Converting my app to use minidom was easy enough, but I found out a
bout a bunch of differences between the two DOM implementations.  Some
of these are fine with me (e.g. minidom doesn't preserve comments,
doesn't prefix its output with "<?xml version="1.0" ?>" when writing
XML output, minidom returns Unicode strings even for ASCII input).

But others suggest that either the DOM standard isn't very strict or
unambiguous, or one of the implementations has a bug.  Here's the list
of things that I had to fix in my code:

1. The other DOM has a hasAttributes() predicate; minidom is missing
   this and I have to use the more expensive form "if node.attributes".

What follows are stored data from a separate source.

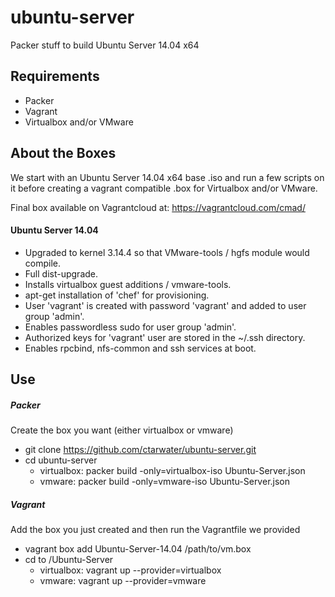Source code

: ubuntu-server
===========
Packer stuff to build Ubuntu Server 14.04 x64

## Requirements
* Packer
* Vagrant
* Virtualbox and/or VMware

## About the Boxes
We start with an Ubuntu Server 14.04 x64 base .iso and run a few scripts on it before creating a vagrant compatible .box for Virtualbox and/or VMware.

Final box available on Vagrantcloud at: https://vagrantcloud.com/cmad/

#### Ubuntu Server 14.04
 - Upgraded to kernel 3.14.4 so that VMware-tools / hgfs module would compile.
 - Full dist-upgrade.
 - Installs virtualbox guest additions / vmware-tools.
 - apt-get installation of 'chef' for provisioning.
 - User 'vagrant' is created with password 'vagrant' and added to user group 'admin'.
 - Enables passwordless sudo for user group 'admin'.
 - Authorized keys for 'vagrant' user are stored in the ~/.ssh directory.
 - Enables rpcbind, nfs-common and ssh services at boot.
 
## Use
##### Packer #####
Create the box you want (either virtualbox or vmware)

 - git clone https://github.com/ctarwater/ubuntu-server.git
 - cd ubuntu-server
   - virtualbox: packer build -only=virtualbox-iso Ubuntu-Server.json
   - vmware: packer build -only=vmware-iso Ubuntu-Server.json 
 
##### Vagrant #####
Add the box you just created and then run the Vagrantfile we provided

 - vagrant box add Ubuntu-Server-14.04 /path/to/vm.box
 - cd to /Ubuntu-Server
   - virtualbox: vagrant up --provider=virtualbox
   - vmware: vagrant up --provider=vmware
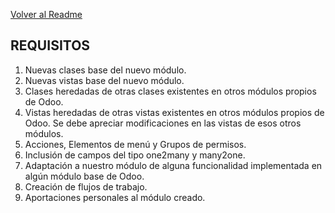 [Volver al Readme](https://github.com/rubensantibanezacosta/Odoo-Ocio-Open-Crud)

## REQUISITOS

   1. Nuevas clases base del nuevo módulo. 
   2. Nuevas vistas base del nuevo módulo. 
   3. Clases heredadas de otras clases existentes en otros módulos propios de Odoo. 
   4. Vistas heredadas de otras vistas existentes en otros módulos propios de Odoo. Se debe apreciar modificaciones en las vistas de esos otros módulos. 
   5. Acciones, Elementos de menú y Grupos de permisos. 
   6. Inclusión de campos del tipo one2many y many2one. 
   7. Adaptación a nuestro módulo de alguna funcionalidad implementada en algún módulo base de Odoo. 
   8. Creación de flujos de trabajo. 
   9. Aportaciones personales al módulo creado. 
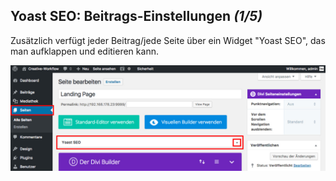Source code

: ## Yoast SEO: Beitrags-Einstellungen *(1/5)*

Zusätzlich verfügt jeder Beitrag/jede Seite über ein Widget "Yoast SEO", das man aufklappen und editieren kann.

![image](./assets/yoast_seo_plugin_posts.jpg)

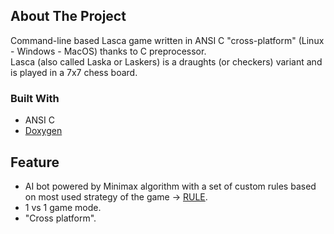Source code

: <!---
<div id="top"></div>
<details>
  <summary>Table of Contents</summary>
  <ol>
    <li>
      <a href="#about-the-project">About The Project</a>
      <ul>
        <li><a href="#built-with">Built With</a></li>
      </ul>
      </ul>
        <li><a href="#feature">Feature</a></li>
      </ul>
    </li>
  </ol>
</details>
-->

## About The Project
Command-line based Lasca game written in ANSI C "cross-platform"  (Linux - Windows - MacOS) thanks to C preprocessor.<br />
Lasca (also called Laska or Laskers) is a draughts (or checkers) variant and is played in a 7x7 chess board.<br />
### Built With
- ANSI C
- [Doxygen](https://doxygen.nl/)
## Feature
- AI bot powered by Minimax algorithm with a set of custom rules based on most used strategy of the game -> [RULE](http://www.lasca.org/). <br />
- 1 vs 1 game mode.<br />
- "Cross platform".<br />
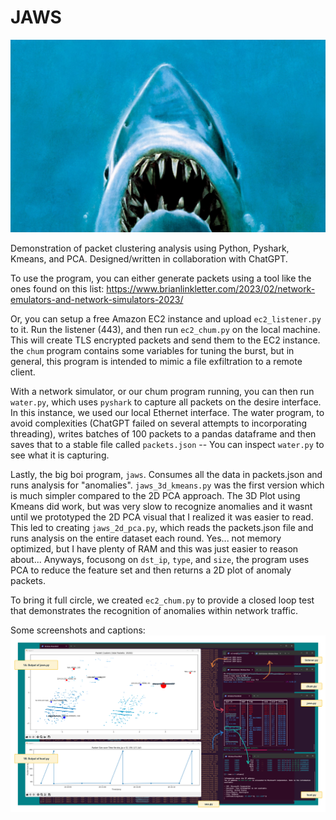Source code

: # JAWS
![hehe](/assets/ohey.jpeg)

Demonstration of packet clustering analysis using Python, Pyshark, Kmeans, and PCA. Designed/written in collaboration with ChatGPT.

To use the program, you can either generate packets using a tool like the ones found on this list:
https://www.brianlinkletter.com/2023/02/network-emulators-and-network-simulators-2023/

Or, you can setup a free Amazon EC2 instance and upload `ec2_listener.py` to it. Run the listener (443), and then run `ec2_chum.py` on the local machine. This will create TLS encrypted packets and send them to the EC2 instance. the `chum` program contains some variables for tuning the burst, but in general, this program is intended to mimic a file exfiltration to a remote client.

With a network simulator, or our chum program running, you can then run `water.py`, which uses `pyshark` to capture all packets on the desire interface. In this instance, we used our local Ethernet interface. The water program, to avoid complexities (ChatGPT failed on several attempts to incorporating threading), writes batches of 100 packets to a pandas dataframe and then saves that to a stable file called `packets.json` -- You can inspect `water.py` to see what it is capturing.

Lastly, the big boi program, `jaws`. Consumes all the data in packets.json and runs analysis for "anomalies". `jaws_3d_kmeans.py` was the first version which is much simpler compared to the 2D PCA approach. The 3D Plot using Kmeans did work, but was very slow to recognize anomalies and it wasnt until we prototyped the 2D PCA visual that I realized it was easier to read. This led to creating `jaws_2d_pca.py`, which reads the packets.json file and runs analysis on the entire dataset each round. Yes... not memory optimized, but I have plenty of RAM and this was just easier to reason about...  Anyways, focusong on `dst_ip`, `type`, and `size`, the program uses PCA to reduce the feature set and then returns a 2D plot of anomaly packets.

To bring it full circle, we created `ec2_chum.py` to provide a closed loop test that demonstrates the recognition of anomalies within network traffic.

Some screenshots and captions:
![Screenshots and annotations outlining the process described above.](/assets/flow.png)

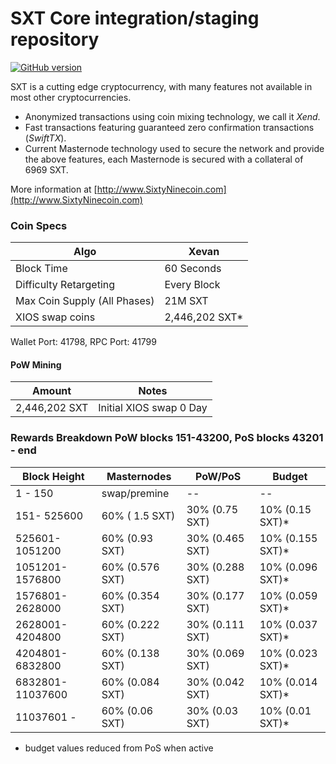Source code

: SXT Core integration/staging repository
=====================================
[![GitHub version](https://badge.fury.io/gh/SXT%2FSXT.svg)](https://badge.fury.io/gh/SXT%2FSXT)

SXT is a cutting edge cryptocurrency, with many features not available in most other cryptocurrencies.
- Anonymized transactions using coin mixing technology, we call it _Xend_.
- Fast transactions featuring guaranteed zero confirmation transactions (_SwiftTX_).
- Current Masternode technology used to secure the network and provide the above features, each Masternode is secured with a collateral of 6969 SXT.

More information at [http://www.SixtyNinecoin.com](http://www.SixtyNinecoin.com)

### Coin Specs
| Algo                         | Xevan              |
|------------------------------|--------------------|
| Block Time                   | 60 Seconds         |
| Difficulty Retargeting       | Every Block        |
| Max Coin Supply (All Phases) | 21M SXT           |
| XIOS swap coins              | 2,446,202 SXT*    |

Wallet Port: 41798, RPC Port: 41799

#### PoW Mining

|  **Amount**             | **Notes**                |
|-------------------------|--------------------------|
| 2,446,202 SXT          | Initial XIOS swap 0 Day  |

### Rewards Breakdown PoW blocks 151-43200, PoS blocks 43201 - end

| **Block Height**       | **Masternodes**    | **PoW/PoS**               | **Budget**               |
|----------------------------|---------------------------|---------------------------|----------------------------|
| 1 - 150                     | swap/premine         | --                             | --                              |
| 151- 525600            | 60% ( 1.5 SXT)    | 30% (0.75 SXT)    | 10% (0.15 SXT)*   |
| 525601-1051200     | 60% (0.93 SXT)   | 30% (0.465 SXT)  | 10% (0.155 SXT)* |
| 1051201-1576800   | 60% (0.576 SXT) | 30% (0.288 SXT)  | 10% (0.096 SXT)* |
| 1576801-2628000   | 60% (0.354 SXT) | 30% (0.177 SXT)  | 10% (0.059 SXT)* |
| 2628001-4204800   | 60% (0.222 SXT) | 30% (0.111 SXT)  | 10% (0.037 SXT)* |
| 4204801-6832800   | 60% (0.138 SXT) | 30% (0.069 SXT)  | 10% (0.023 SXT)* |
| 6832801-11037600 | 60% (0.084 SXT) | 30% (0.042 SXT)  | 10% (0.014 SXT)* |
| 11037601 -              | 60% (0.06 SXT)   | 30% (0.03  SXT)  | 10% (0.01 SXT)*    |
* budget values reduced from PoS when active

2. In minidom, Element.getAttribute() and .getAttributeNS() raise
   KeyError for a non-existing attribute; in the othe DOM, they return
   "".  (Personally, I'd prefer KeyError or perhaps None, but according
   to Fred, the DOM standard requires "".  Note that this is poorly
   documented -- from the docs for getAttribute*() it's not clear
   *what* is returned in this case.)

3. Note that getAttributeNode() correctly returns None of the attribute
   doesn't exist, but getAttributeNodeNS() looks like it will raise
   KeyError too!

4. In minidom, createDocument() leaves doc.documentElement set to None;
   in the other DOM, doc.documentElement is initialized to an Element
   node created from the second argument to createDocument().  (Again,
   according to Fred, the DOM standard requires the latter.)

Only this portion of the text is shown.